Rincian Kenaikan Gaji PNS 2025
Melansir laman resmi pemerintah, besaran kenaikan gaji ASN tahun 2025 berbeda untuk tiap golongan.
Berikut rinciannya:
-
Golongan I dan II: naik sebesar 8 persen
-
Golongan III: naik sebesar 10 persen
-
Golongan IV: naik sebesar 12 persen
Sebagai contoh, PNS golongan III/a dengan gaji pokok Rp2.785.700 kini akan menerima sekitar Rp3.064.270 setelah penyesuaian gaji baru.
Daftar Gaji Pokok PNS 2025
Berikut kisaran gaji pokok baru PNS setelah penyesuaian Perpres 79/2025:
-
Golongan I: Rp1.685.700 – Rp2.522.600
-
Golongan II: Rp2.184.000 – Rp4.125.600
-
Golongan III: Rp2.785.700 – Rp5.180.700
-
Golongan IV: Rp3.287.800 – Rp6.373.200
Sementara untuk PPPK (Pegawai Pemerintah dengan Perjanjian Kerja), gaji pokoknya juga mengalami penyesuaian:
-
Golongan I: Rp1.938.500 – Rp2.900.900
-
Golongan XVII: Rp4.462.500 – Rp7.329.000
Dengan adanya kenaikan ini, para ASN diharapkan bisa mengatur kembali keuangan mereka agar tetap stabil dan tidak konsumtif, mengingat tantangan ekonomi tahun depan masih cukup berat.
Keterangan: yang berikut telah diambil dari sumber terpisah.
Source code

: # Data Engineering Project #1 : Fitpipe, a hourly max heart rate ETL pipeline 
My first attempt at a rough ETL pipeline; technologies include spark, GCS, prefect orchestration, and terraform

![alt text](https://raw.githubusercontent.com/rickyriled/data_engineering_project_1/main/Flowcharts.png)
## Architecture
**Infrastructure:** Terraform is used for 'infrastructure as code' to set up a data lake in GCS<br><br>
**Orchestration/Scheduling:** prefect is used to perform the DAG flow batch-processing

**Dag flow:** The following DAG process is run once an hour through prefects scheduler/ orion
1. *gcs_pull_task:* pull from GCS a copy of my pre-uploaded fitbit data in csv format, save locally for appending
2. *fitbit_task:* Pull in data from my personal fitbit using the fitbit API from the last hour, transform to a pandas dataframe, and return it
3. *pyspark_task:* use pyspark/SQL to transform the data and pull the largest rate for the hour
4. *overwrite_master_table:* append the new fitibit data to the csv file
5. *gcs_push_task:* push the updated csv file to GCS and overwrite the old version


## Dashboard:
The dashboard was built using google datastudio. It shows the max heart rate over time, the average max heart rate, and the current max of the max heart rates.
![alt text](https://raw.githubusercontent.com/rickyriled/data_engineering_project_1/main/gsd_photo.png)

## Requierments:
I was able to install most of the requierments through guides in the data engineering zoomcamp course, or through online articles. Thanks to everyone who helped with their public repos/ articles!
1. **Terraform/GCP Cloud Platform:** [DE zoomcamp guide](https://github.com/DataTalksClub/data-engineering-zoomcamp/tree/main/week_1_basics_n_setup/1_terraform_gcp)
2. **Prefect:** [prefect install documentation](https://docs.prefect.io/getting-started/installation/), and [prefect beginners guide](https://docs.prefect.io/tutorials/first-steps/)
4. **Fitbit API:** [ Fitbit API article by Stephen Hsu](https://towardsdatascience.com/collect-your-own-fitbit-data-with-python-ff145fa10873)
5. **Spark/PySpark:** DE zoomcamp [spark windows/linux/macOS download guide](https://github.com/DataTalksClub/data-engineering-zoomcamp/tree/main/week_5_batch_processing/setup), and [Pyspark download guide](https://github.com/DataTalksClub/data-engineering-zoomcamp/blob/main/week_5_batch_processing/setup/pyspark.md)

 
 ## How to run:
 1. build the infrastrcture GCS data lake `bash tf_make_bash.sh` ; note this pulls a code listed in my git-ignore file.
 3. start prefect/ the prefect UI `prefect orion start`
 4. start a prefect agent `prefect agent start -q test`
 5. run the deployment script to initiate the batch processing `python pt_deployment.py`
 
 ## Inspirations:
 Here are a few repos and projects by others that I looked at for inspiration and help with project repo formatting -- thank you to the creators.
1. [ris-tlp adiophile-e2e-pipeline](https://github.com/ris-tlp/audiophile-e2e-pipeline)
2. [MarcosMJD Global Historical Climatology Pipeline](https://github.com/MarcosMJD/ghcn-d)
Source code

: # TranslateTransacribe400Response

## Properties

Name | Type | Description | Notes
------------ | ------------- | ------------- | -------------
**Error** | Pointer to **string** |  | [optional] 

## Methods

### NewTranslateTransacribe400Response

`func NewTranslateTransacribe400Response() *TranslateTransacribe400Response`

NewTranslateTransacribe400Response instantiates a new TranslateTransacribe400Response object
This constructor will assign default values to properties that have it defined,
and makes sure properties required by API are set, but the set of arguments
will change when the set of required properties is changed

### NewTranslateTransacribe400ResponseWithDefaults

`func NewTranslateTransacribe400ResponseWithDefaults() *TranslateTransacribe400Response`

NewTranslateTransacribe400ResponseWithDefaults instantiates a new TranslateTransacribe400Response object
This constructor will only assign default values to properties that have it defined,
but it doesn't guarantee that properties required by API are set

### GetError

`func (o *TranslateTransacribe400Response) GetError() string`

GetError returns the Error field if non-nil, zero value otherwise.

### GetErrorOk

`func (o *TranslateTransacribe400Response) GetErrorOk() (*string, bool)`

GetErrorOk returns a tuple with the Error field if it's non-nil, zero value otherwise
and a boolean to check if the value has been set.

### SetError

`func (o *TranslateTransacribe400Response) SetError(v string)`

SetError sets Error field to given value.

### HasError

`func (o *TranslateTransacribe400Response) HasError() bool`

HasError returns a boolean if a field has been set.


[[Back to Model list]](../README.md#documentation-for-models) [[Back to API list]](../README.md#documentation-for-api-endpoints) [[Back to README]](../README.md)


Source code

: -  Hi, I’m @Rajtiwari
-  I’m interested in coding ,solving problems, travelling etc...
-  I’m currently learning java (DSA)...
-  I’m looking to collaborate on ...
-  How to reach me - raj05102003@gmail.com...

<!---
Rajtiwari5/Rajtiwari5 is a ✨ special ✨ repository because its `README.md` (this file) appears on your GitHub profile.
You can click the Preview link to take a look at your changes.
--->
Pemerintah Dorong ASN Lebih Produktif
Selain menaikkan gaji, pemerintah juga terus mendorong ASN untuk berinovasi dan meningkatkan profesionalisme. Kenaikan gaji ini bukan sekadar bentuk penghargaan, tetapi juga stimulus agar pelayanan publik semakin cepat, transparan, dan efisien.
Langkah ini menjadi bagian dari reformasi birokrasi nasional yang menekankan pada kesejahteraan sekaligus akuntabilitas aparatur negara. Dengan demikian, ASN tidak hanya sejahtera, tetapi juga berdaya saing dan berintegritas tinggi.